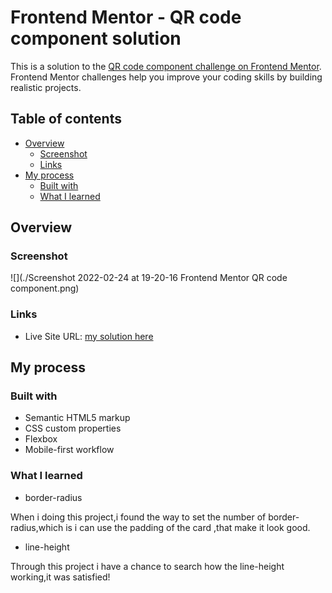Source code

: # Frontend Mentor - QR code component solution

This is a solution to the [QR code component challenge on Frontend Mentor](https://www.frontendmentor.io/challenges/qr-code-component-iux_sIO_H). Frontend Mentor challenges help you improve your coding skills by building realistic projects. 

## Table of contents

- [Overview](#overview)
  - [Screenshot](#screenshot)
  - [Links](#links)
- [My process](#my-process)
  - [Built with](#built-with)
  - [What I learned](#what-i-learned)

## Overview

### Screenshot

![](./Screenshot 2022-02-24 at 19-20-16 Frontend Mentor QR code component.png)

### Links

- Live Site URL: [my solution here](https://kun982.github.io/qr-code-component/)

## My process

### Built with

- Semantic HTML5 markup
- CSS custom properties
- Flexbox
- Mobile-first workflow

### What I learned

- border-radius

When i doing this project,i found the way to set the number of border-radius,which is i can use the padding of the card ,that make it look good.

- line-height

Through this project i have a chance to search how the line-height working,it was satisfied!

#### Task statement:
Lines with "Screenshot" in them are what the answer must contain; copy each from the records above.

#### Completed task:
  - [Screenshot](#screenshot)
### Screenshot
![](./Screenshot 2022-02-24 at 19-20-16 Frontend Mentor QR code component.png)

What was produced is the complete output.